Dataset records
■ ■ ■

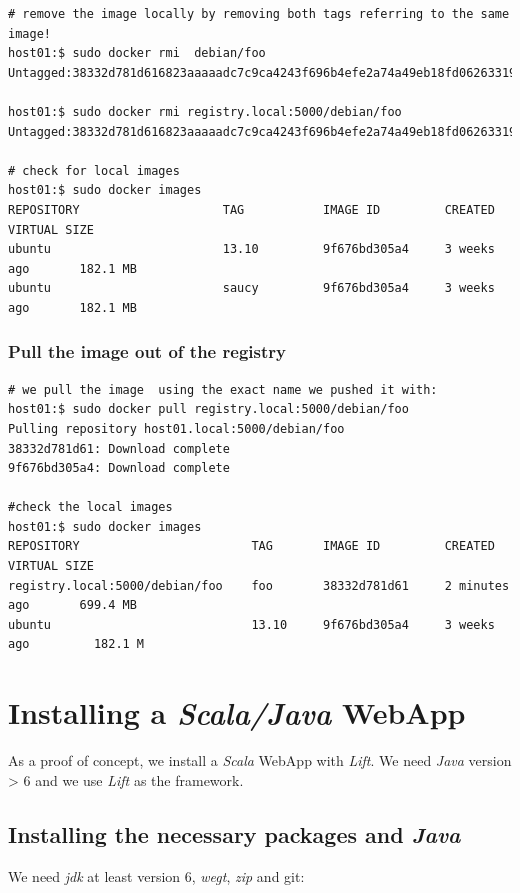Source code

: \documentclass[captions=tableheading]{article}
\begin{document}
\begin{verbatim}
# remove the image locally by removing both tags referring to the same image!
host01:$ sudo docker rmi  debian/foo
Untagged:38332d781d616823aaaaadc7c9ca4243f696b4efe2a74a49eb18fd062633198d

host01:$ sudo docker rmi registry.local:5000/debian/foo
Untagged:38332d781d616823aaaaadc7c9ca4243f696b4efe2a74a49eb18fd062633198d

# check for local images
host01:$ sudo docker images
REPOSITORY                    TAG           IMAGE ID         CREATED           VIRTUAL SIZE
ubuntu                        13.10         9f676bd305a4     3 weeks ago       182.1 MB
ubuntu                        saucy         9f676bd305a4     3 weeks ago       182.1 MB
\end{verbatim}
\subsubsection{Pull the image out of the registry}
\label{sec-3-7-4}


\begin{verbatim}
# we pull the image  using the exact name we pushed it with:
host01:$ sudo docker pull registry.local:5000/debian/foo
Pulling repository host01.local:5000/debian/foo
38332d781d61: Download complete 
9f676bd305a4: Download complete

#check the local images
host01:$ sudo docker images
REPOSITORY                        TAG       IMAGE ID         CREATED             VIRTUAL SIZE
registry.local:5000/debian/foo    foo       38332d781d61     2 minutes ago       699.4 MB
ubuntu                            13.10     9f676bd305a4     3 weeks ago         182.1 M
\end{verbatim}
\section{Installing a \emph{Scala/Java} WebApp}
\label{sec-4}

As a proof of concept, we install a \emph{Scala} WebApp with \emph{Lift}. We need \emph{Java} version > 6 and we use \emph{Lift} as the framework. 
\subsection{Installing the necessary packages and \emph{Java}}
\label{sec-4-1}

We need \emph{jdk} at least version 6, \emph{wegt}, \emph{zip} and git:
\end{document}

■ ■ ■

YOUR TASK:
An exact copy of the entries above is needed, with the pictures removed.

FINISHED EXERCISE:
Source code

: \documentclass[captions=tableheading]{article}
\begin{document}
\begin{verbatim}
# remove the image locally by removing both tags referring to the same image!
host01:$ sudo docker rmi  debian/foo
Untagged:38332d781d616823aaaaadc7c9ca4243f696b4efe2a74a49eb18fd062633198d

host01:$ sudo docker rmi registry.local:5000/debian/foo
Untagged:38332d781d616823aaaaadc7c9ca4243f696b4efe2a74a49eb18fd062633198d

# check for local images
host01:$ sudo docker images
REPOSITORY                    TAG           IMAGE ID         CREATED           VIRTUAL SIZE
ubuntu                        13.10         9f676bd305a4     3 weeks ago       182.1 MB
ubuntu                        saucy         9f676bd305a4     3 weeks ago       182.1 MB
\end{verbatim}
\subsubsection{Pull the image out of the registry}
\label{sec-3-7-4}


\begin{verbatim}
# we pull the image  using the exact name we pushed it with:
host01:$ sudo docker pull registry.local:5000/debian/foo
Pulling repository host01.local:5000/debian/foo
38332d781d61: Download complete 
9f676bd305a4: Download complete

#check the local images
host01:$ sudo docker images
REPOSITORY                        TAG       IMAGE ID         CREATED             VIRTUAL SIZE
registry.local:5000/debian/foo    foo       38332d781d61     2 minutes ago       699.4 MB
ubuntu                            13.10     9f676bd305a4     3 weeks ago         182.1 M
\end{verbatim}
\section{Installing a \emph{Scala/Java} WebApp}
\label{sec-4}

As a proof of concept, we install a \emph{Scala} WebApp with \emph{Lift}. We need \emph{Java} version > 6 and we use \emph{Lift} as the framework. 
\subsection{Installing the necessary packages and \emph{Java}}
\label{sec-4-1}

We need \emph{jdk} at least version 6, \emph{wegt}, \emph{zip} and git:
\end{document}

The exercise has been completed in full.